【事例解説】大麻を購入したことで逮捕、贖罪寄付で減刑になる?
大麻取締法違反と贖罪寄付について、弁護士法人あいち刑事事件総合法律事務所が解説します。
参考事件
会社経営者のAさんは、海外留学に行った際に友人と大麻を愛飲していました。
日本に帰国後もその体験が忘れられず、Aさんはインターネットで大麻を購入していました。
ある日Aさんは警察官に止められ職務質問を受けることになりました。
そこで持っていた大麻を警察に見つかってしまい、Aさんは大麻を購入したことを話しました。
そしてAさんは、大麻取締法違反で逮捕されました。
(この参考事件はフィクションです。)
大麻取締法違反について
Aさんのように大麻が合法である国に行けば、大麻を使用することはできます。
しかし日本においては、大麻草(カンナビス・サティバ・エル)及びその製品(一部製品を除く)は、大麻取締法で取り締まりが行われています。
そして大麻は、大麻取扱者以外が持っているだけでも大麻取締法違法となり、処罰の対象になります。
大麻の所持に関しては、大麻取締法第24条の2第1項が「大麻を、みだりに、所持し、譲り受け、又は譲り渡した者は、5年以下の懲役に処する。

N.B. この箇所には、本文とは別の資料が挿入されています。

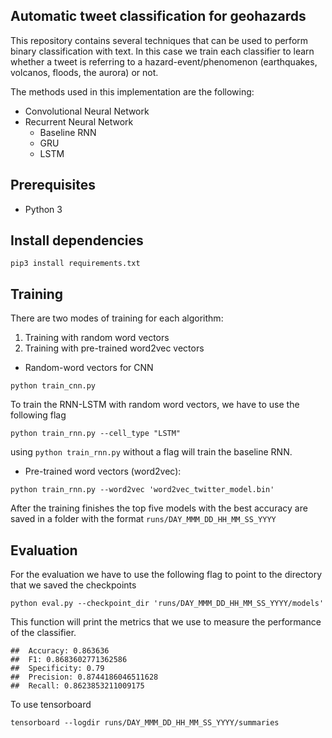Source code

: ## Automatic tweet classification for geohazards

This repository contains several techniques that can be used to perform
binary classification with text. In this case we train each classifier
to learn whether a tweet is referring to a hazard-event/phenomenon
(earthquakes, volcanos, floods, the aurora) or not.

The methods used in this implementation are the following:

-   Convolutional Neural Network
-   Recurrent Neural Network
    -   Baseline RNN
    -   GRU
    -   LSTM

Prerequisites
-------------

-   Python 3

Install dependencies
--------------------

    pip3 install requirements.txt

Training
--------

There are two modes of training for each algorithm:

1.  Training with random word vectors  
2.  Training with pre-trained word2vec vectors

-   Random-word vectors for CNN

<!-- -->

    python train_cnn.py

To train the RNN-LSTM with random word vectors, we have to use the
following flag

    python train_rnn.py --cell_type "LSTM"

using `python train_rnn.py` without a flag will train the baseline RNN.

-   Pre-trained word vectors (word2vec):

<!-- -->

    python train_rnn.py --word2vec 'word2vec_twitter_model.bin'

After the training finishes the top five models with the best accuracy
are saved in a folder with the format `runs/DAY_MMM_DD_HH_MM_SS_YYYY`

Evaluation
----------

For the evaluation we have to use the following flag to point to the
directory that we saved the checkpoints

    python eval.py --checkpoint_dir 'runs/DAY_MMM_DD_HH_MM_SS_YYYY/models'

This function will print the metrics that we use to measure the
performance of the classifier.

    ##  Accuracy: 0.863636 
    ##  F1: 0.8683602771362586 
    ##  Specificity: 0.79
    ##  Precision: 0.8744186046511628 
    ##  Recall: 0.8623853211009175

To use tensorboard

    tensorboard --logdir runs/DAY_MMM_DD_HH_MM_SS_YYYY/summaries
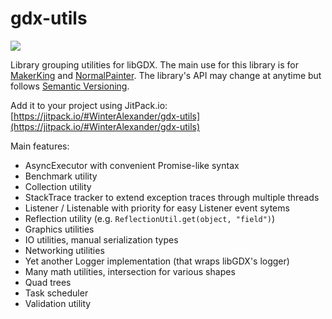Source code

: # gdx-utils

[![](https://jitpack.io/v/WinterAlexander/gdx-utils.svg)](https://jitpack.io/#WinterAlexander/gdx-utils)

Library grouping utilities for libGDX. The main use for this library is for [MakerKing](https://makerkinggame.com/) and [NormalPainter](https://github.com/WinterAlexander/NormalPainter). The library's API may change at anytime but follows [Semantic Versioning](https://semver.org/).

Add it to your project using JitPack.io: [https://jitpack.io/#WinterAlexander/gdx-utils](https://jitpack.io/#WinterAlexander/gdx-utils)

Main features:
  - AsyncExecutor with convenient Promise-like syntax
  - Benchmark utility
  - Collection utility
  - StackTrace tracker to extend exception traces through multiple threads
  - Listener / Listenable with priority for easy Listener event sytems
  - Reflection utility (e.g. `ReflectionUtil.get(object, "field")`)
  - Graphics utilities
  - IO utilities, manual serialization types
  - Networking utilities
  - Yet another Logger implementation (that wraps libGDX's logger)
  - Many math utilities, intersection for various shapes
  - Quad trees
  - Task scheduler
  - Validation utility
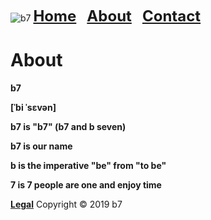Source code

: <img alt="b7" src="favicon.ico"> <strong><font size="5"><a href="https://b7.github.io">Home</a> &nbsp; <a href="https://b7.github.io/about">About</a> &nbsp; <a href="https://b7.github.io/contact">Contact</a></font></strong>

# About
**b7**

**[ˈbi ˈsɛvən]**

**b7 is "b7" (b7 and b seven)**

**b7 is our name**

**b is the imperative "be" from "to be"**

**7 is 7 people are one and enjoy time**

<strong><a href="https://b7.github.io/legal">Legal</a></strong> Copyright © 2019 b7
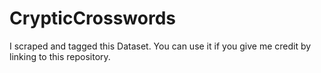 # CrypticCrosswords

I scraped and tagged this Dataset. You can use it if you give me credit by linking to this repository. 

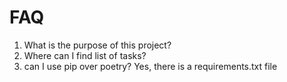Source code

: # FAQ
1. What is the purpose of this project?
2. Where can I find list of tasks?
3. can I use pip over poetry?
    Yes, there is a requirements.txt file
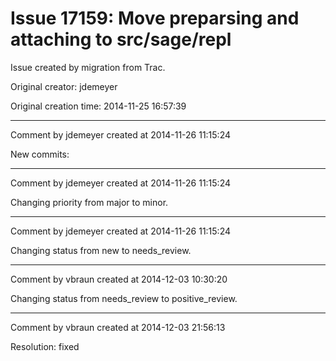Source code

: # Issue 17159: Move preparsing and attaching to src/sage/repl

Issue created by migration from Trac.

Original creator: jdemeyer

Original creation time: 2014-11-25 16:57:39




---

Comment by jdemeyer created at 2014-11-26 11:15:24

New commits:


---

Comment by jdemeyer created at 2014-11-26 11:15:24

Changing priority from major to minor.


---

Comment by jdemeyer created at 2014-11-26 11:15:24

Changing status from new to needs_review.


---

Comment by vbraun created at 2014-12-03 10:30:20

Changing status from needs_review to positive_review.


---

Comment by vbraun created at 2014-12-03 21:56:13

Resolution: fixed
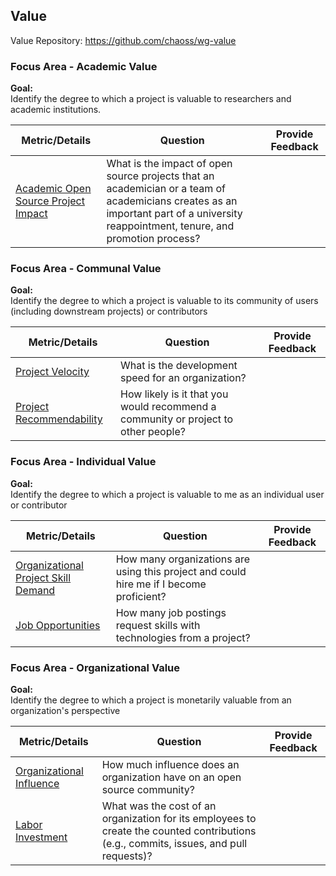 ## Value

Value Repository: https://github.com/chaoss/wg-value  

### Focus Area - Academic Value

**Goal:**  
Identify the degree to which a project is valuable to researchers and academic institutions.

<div>
<table>
  <thead><tr><th>Metric/Details</th><th>Question</th><th>Provide Feedback</th></tr></thead>
<tbody>
  <tr><td><a href="https://chaoss.community/metric-academic-open-source-project-impact/">Academic Open Source Project Impact</a></td><td>What is the impact of open source projects that an academician or a team of academicians creates as an important part of a university reappointment, tenure, and promotion process?</td><td></td></tr>
</tbody>
</table>
</div>

### Focus Area - Communal Value

**Goal:**  
Identify the degree to which a project is valuable to its community of users (including downstream projects) or contributors

<div>
<table>
  <thead><tr><th>Metric/Details</th><th>Question</th><th>Provide Feedback</th></tr></thead>
<tbody>
  <tr><td><a href="https://chaoss.community/metric-project-velocity/">Project Velocity</a></td><td>What is the development speed for an organization?</td><td></td></tr>
  <tr><td><a href="https://chaoss.community/metric-project-recommendability/">Project Recommendability</a></td><td>How likely is it that you would recommend a community or project to other people?</td><td></td></tr>
</tbody>
</table>
</div>


### Focus Area - Individual Value

**Goal:**  
Identify the degree to which a project is valuable to me as an individual user or contributor

<div>
<table>
  <thead><tr><th>Metric/Details</th><th>Question</th><th>Provide Feedback</th></tr></thead>
<tbody>
  <tr><td><a href="https://chaoss.community/metric-organizational-project-skill-demand/">Organizational Project Skill Demand</a></td><td>How many organizations are using this project and could hire me if I become proficient?</td><td></td></tr>
  <tr><td><a href="https://chaoss.community/metric-job-opportunities/" >Job Opportunities</a></td><td>How many job postings request skills with technologies from a project?</td><td></td></tr>
</tbody>
</table>
</div>  

### Focus Area - Organizational Value

**Goal:**  
Identify the degree to which a project is monetarily valuable from an organization's perspective

<div>
<table>
  <thead><tr><th>Metric/Details</th><th>Question</th><th>Provide Feedback</th></tr></thead>
<tbody>
  <tr><td><a href="https://chaoss.community/metric-organizational-influence/">Organizational Influence</a></td><td>How much influence does an organization have on an open source community?</td><td></td></tr>
  <tr><td><a href="https://chaoss.community/metric-labor-investment/">Labor Investment</a></td><td>What was the cost of an organization for its employees to create the counted contributions (e.g., commits, issues, and pull requests)?</td><td></td></tr>
</tbody>
</table>
</div>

」と定めています。
罰金が定められていないため、大麻の所持による大麻取締法違法はそれだけで実刑判決の可能性がある重い犯罪です。
弁護活動・贖罪寄付
たとえば被害者がいる刑事事件の場合には、被害者と示談交渉を行うことが考えられます。
しかし、大麻を所持したことによる大麻取締法違反は被害者が存在しないため、減刑に効果的な示談交渉が行えません。
したがって、薬物事件などで減刑を求めるためには、別の弁護活動が必要です。
このような被害者不在の事件で考えられる弁護活動として、贖罪寄付というものがあります。
公的な団体・組織に対して寄付を行うことで、事件を起こしてしまったことの反省を示すのが贖罪寄付です。
示談交渉ほどではありませんが、こちらも減刑の可能性が高まります。
贖罪寄付をする際に適切な金額は、その事件の内容によって異なります。
決まった額があるわけではないので、減刑に効果的な贖罪寄付をするためには法的な専門知識は必須です。
また、贖罪寄付が可能な組織・団体は、弁護士を通しての贖罪寄付のみ受け付けていることが多いです。
そのため被害者がいない刑事事件を起こしてしまった時は、弁護士に相談して贖罪寄付をするための準備を進めましょう。